Re: [xml-doc] Can't Get UTF Characters to Work
- Adam Ophir Shapira <red_angel@...> writes:
> David Sewell wrote:[...]
> > (2) what editor or editing software are you using to create the file?
> I use both -vi- and -BBEdit-.
> > (3) what are you using to display output?
> After exporting from XML to HTML, I looked at it both with
> Mozilla and with Safari.
> Instead of getting "[eacute] I got "[Atilde+copy]".I know you already got an answer to your question, but note that
> It appeared that way both on Firefox and on Safari.
rather than trying to figure out what the character is by checking
how the file contents are displayed in a browser or whatever, you
can use a hex-dump utility or hex editor to determine exactly what
the character is -- the hexedit or xxd commands if you're working
in a command-line environment, or whatever equivalent is built
into your editing app.
I would guess BBEdit has some kind of hex mode. In Emacs, you can
do "M-x hexl-mode". In Vim, you can do ":%! xxd".
Regardless of what you use, what you'll see is something like this:
00002a0: 6164 3f0a 0a49 6e73 7465 6164 206f 6620 ad?..Instead of
00002b0: 6765 7474 696e 6720 22e9 2220 4920 676f getting "." I go
00002c0: 7420 22c3 a922 2e0a 0a49 7420 6170 7065 t ".."...It appe
That's a fragment of your file as seen by xxd. It shows the file
using one line for every sixteen bytes. It shows the hexadecimal
value for every byte in the file, along with an ASCII
representation of the contents (at the far right). Bytes that
can't be displayed with an ASCII character are shown with a dot.
To figure out what a particular dot corresponds to, you count
over. So for the dot in the "getting" line -- which is where the
acute e character shows up in your original message -- you can see
that corresponds to the single hex value "e9". And in the next
line down, you'll see that the borked stuff showing up when you
display it in a browser is two bytes, "c3a9".

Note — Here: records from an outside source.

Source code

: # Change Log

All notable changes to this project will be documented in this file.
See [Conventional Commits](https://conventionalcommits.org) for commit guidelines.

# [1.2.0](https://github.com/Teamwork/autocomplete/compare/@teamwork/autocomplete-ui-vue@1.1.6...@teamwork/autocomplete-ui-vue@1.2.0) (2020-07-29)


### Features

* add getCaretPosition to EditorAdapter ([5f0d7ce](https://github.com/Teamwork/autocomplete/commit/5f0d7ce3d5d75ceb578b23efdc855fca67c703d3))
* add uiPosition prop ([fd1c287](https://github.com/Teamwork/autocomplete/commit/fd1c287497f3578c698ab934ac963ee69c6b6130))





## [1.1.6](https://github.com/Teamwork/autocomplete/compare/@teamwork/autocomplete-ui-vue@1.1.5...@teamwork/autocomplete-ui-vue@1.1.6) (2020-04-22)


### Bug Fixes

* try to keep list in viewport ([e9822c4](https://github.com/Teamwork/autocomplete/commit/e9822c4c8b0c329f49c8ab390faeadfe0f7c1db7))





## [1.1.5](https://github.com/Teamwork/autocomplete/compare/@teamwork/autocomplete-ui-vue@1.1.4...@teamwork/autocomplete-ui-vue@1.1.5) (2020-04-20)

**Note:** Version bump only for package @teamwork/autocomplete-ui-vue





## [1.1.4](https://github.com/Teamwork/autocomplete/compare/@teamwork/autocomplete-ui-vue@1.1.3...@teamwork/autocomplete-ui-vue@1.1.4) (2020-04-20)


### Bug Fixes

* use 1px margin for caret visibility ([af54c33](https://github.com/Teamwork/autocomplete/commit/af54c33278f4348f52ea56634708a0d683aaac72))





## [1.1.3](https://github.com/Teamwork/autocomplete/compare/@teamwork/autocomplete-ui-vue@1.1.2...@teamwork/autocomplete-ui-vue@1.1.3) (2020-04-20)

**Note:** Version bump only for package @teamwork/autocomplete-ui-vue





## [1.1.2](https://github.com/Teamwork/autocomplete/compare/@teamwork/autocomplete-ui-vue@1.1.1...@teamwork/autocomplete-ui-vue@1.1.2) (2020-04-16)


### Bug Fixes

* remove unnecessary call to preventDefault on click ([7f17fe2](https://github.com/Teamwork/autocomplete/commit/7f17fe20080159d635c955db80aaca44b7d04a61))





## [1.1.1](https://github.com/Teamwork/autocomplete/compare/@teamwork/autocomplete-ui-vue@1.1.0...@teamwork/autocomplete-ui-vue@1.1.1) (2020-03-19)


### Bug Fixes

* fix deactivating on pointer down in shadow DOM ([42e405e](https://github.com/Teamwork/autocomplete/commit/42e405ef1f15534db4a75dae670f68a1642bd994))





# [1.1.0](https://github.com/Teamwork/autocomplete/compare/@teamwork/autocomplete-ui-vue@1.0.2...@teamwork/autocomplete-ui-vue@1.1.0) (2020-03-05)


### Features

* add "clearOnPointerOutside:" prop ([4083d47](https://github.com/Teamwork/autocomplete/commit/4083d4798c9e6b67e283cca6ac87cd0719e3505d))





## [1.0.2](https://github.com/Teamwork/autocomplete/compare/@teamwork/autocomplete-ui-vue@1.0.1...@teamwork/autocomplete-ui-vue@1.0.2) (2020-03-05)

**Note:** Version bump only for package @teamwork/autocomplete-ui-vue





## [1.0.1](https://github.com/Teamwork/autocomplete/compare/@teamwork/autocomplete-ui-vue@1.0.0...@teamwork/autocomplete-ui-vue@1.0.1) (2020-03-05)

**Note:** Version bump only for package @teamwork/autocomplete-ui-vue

Selection of the glyphs that are used to display those bytes when
you view them in some app depends on what encoding the application
thinks your file is in. In the case of your mail message, your mail
client sent it with the following header:
Content-Type: text/plain; charset=ISO-8859-1
So when I view it in my mail client, that e9 is displayed with an
"e with acute accent" glyph -- as expected, because in ISO-8859-1
encoding, a single e9 = eacute -- and the c3a9 pair shows up
borked. Because in ISO-8859-1, c3+a9 = Atilde+copy (capital A with
a tilde, followed by the copyright symbol).
But if the charset part of your message's Content-Type header had
"charset=UTF-8" instead, the c3a9 would actually be displayed with
an "e with acute accent" glyph, and the e9 would show up with some
(undefined) strange character -- a black or white box, or a
black diamond with a question mark, or maybe even just a question
mark. The reason being that in UTF-8, a single hex e9 does not
correspond to any displayable character.
If you look up the character "e9" in a Unicode character database
of some kind, like the one at the Zvon site, you might be led to
conclude that e9 in "Unicode" should be displayed as an eacute,
just as it is in IS0-8859-1.
If you look at that page, it'll tell you that the e9 corresponds
to the Unicode character "LATIN SMALL LETTER E WITH ACUTE". But
the problem is that what doesn't tell you anything at all about is
what it corresponds to in a particular Unicode encoding. Most of
the time, what you'd probably want to know is what it is in UTF-8,
which isn't the same as its actual Unicode value. The reason is
that in UTF-8, unlike ISO-8859-1, most special characters are
represented by two bytes.
There's a very good online reference that will tell you what the
hex values are for UTF-8-encoded versions of Unicode code points --
the "letter database" at the Institute of the Estonian Language:
If you look at the bottom of the left-hand column, you can see
that it says Unicode 00e9 corresponds to c3a9 in UTF-8. Another
part of the page tells you what it corresponds to in other
charsets (for example, e9 in ISO-8859-1).
So in the case of your content, as others on the list have pointed
out, you just need to tell your application that the contents are
UTF-8 encoded instead of IS0-8859-1 encoded. If that application
happens to be a web browser and your content is being served up to
the browser from a Web server, one common problem is that many
Apache web servers are configured to serve up pages with a
particular charset setting in the HTTP headers. And the default
value for that setting is "ISO-8859-1".